“"Think of SuperSplat as the photoshop of gaussian splats?" — slimbuck (SuperSplat developer), Hacker News item #42060856 (https://news.ycombinator.com/item?id=42060856)”
You know that feeling when you capture a Gaussian Splat scan — a room, an artifact, a product — and the raw PLY file is full of floating artifacts, off-axis Gaussians, and background debris that make the result look unusable? Cleanup used to mean re-capturing (time-consuming), writing custom Python scripts (slow), or installing SplatForge in Blender (steep setup curve). Every existing GS editor required a local GPU, a desktop OS, or a paid license — which blocked the handoff-to-client workflow entirely.

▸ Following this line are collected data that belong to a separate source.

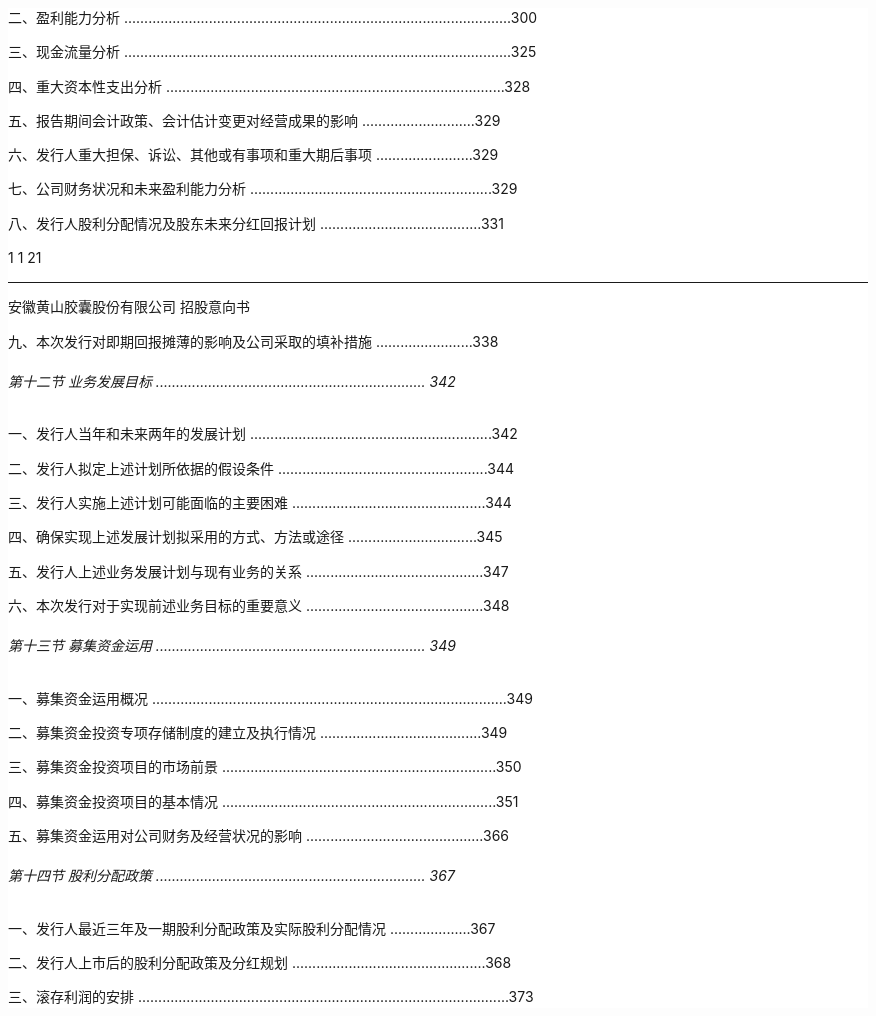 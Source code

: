 二、盈利能力分析 ................................................................................................300

三、现金流量分析 ................................................................................................325

四、重大资本性支出分析 ....................................................................................328

五、报告期间会计政策、会计估计变更对经营成果的影响 ............................329

六、发行人重大担保、诉讼、其他或有事项和重大期后事项 ........................329

七、公司财务状况和未来盈利能力分析 ............................................................329

八、发行人股利分配情况及股东未来分红回报计划 ........................................331

1 1 21


-----

安徽黄山胶囊股份有限公司                    招股意向书

九、本次发行对即期回报摊薄的影响及公司采取的填补措施 ........................338

###### 第十二节 业务发展目标 ................................................................... 342

一、发行人当年和未来两年的发展计划 ............................................................342

二、发行人拟定上述计划所依据的假设条件 ....................................................344

三、发行人实施上述计划可能面临的主要困难 ................................................344

四、确保实现上述发展计划拟采用的方式、方法或途径 ................................345

五、发行人上述业务发展计划与现有业务的关系 ............................................347

六、本次发行对于实现前述业务目标的重要意义 ............................................348

###### 第十三节 募集资金运用 ................................................................... 349

一、募集资金运用概况 ........................................................................................349

二、募集资金投资专项存储制度的建立及执行情况 ........................................349

三、募集资金投资项目的市场前景 ....................................................................350

四、募集资金投资项目的基本情况 ....................................................................351

五、募集资金运用对公司财务及经营状况的影响 ............................................366

###### 第十四节 股利分配政策 ................................................................... 367

一、发行人最近三年及一期股利分配政策及实际股利分配情况 ....................367

二、发行人上市后的股利分配政策及分红规划 ................................................368

三、滚存利润的安排 ............................................................................................373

You drag a .ply Gaussian Splat file into superspl.at/editor, and the PlayCanvas WebGPU engine renders every Gaussian — each a tiny, oriented, colored ellipsoid — as an interactive scene in your browser. You draw a selection box around noisy regions and delete them, adjust colors, and set camera keyframes on a timeline for animated fly-throughs. Clicking Publish packages your edits into a .ssproj file (a ZIP of JSON metadata plus PLY data), uploads it, and returns a shareable superspl.at URL viewable by anyone in a browser. For large scenes, the SOGS (Streamable Occupancy Grid Splats) format streams chunks progressively so 10M+ Gaussian scenes appear incrementally rather than blocking on a full download.
If you work with Gaussian Splat captures — photogrammetry artists, real estate visualization teams, cultural heritage digitizers, or 3D content creators using Luma AI or Polycam — SuperSplat is your cleaning and delivery step before handing scenes to clients or embedding them in web pages. If you build frontends and want an MIT-licensed WebGL/WebGPU GS renderer to fork, the TypeScript codebase is the most active open-source option in the space. Not the right fit if you need to reconstruct splats from raw photos, composite GS with polygon meshes in a DCC tool like Blender, or run a multi-user ...
Worth your time: the 2–3 week release cadence, company backing from PlayCanvas, and 7,050 stars show this is not abandonware. The zero-install browser path means you can evaluate it in 5 minutes at superspl.at/editor. Caveat: an open WebGL/WebGPU crash bug on the SOGS format (issue #864) and the Separate command failure on large selections (issue #868) mean you should test your specific scene sizes before relying on it in a production pipeline.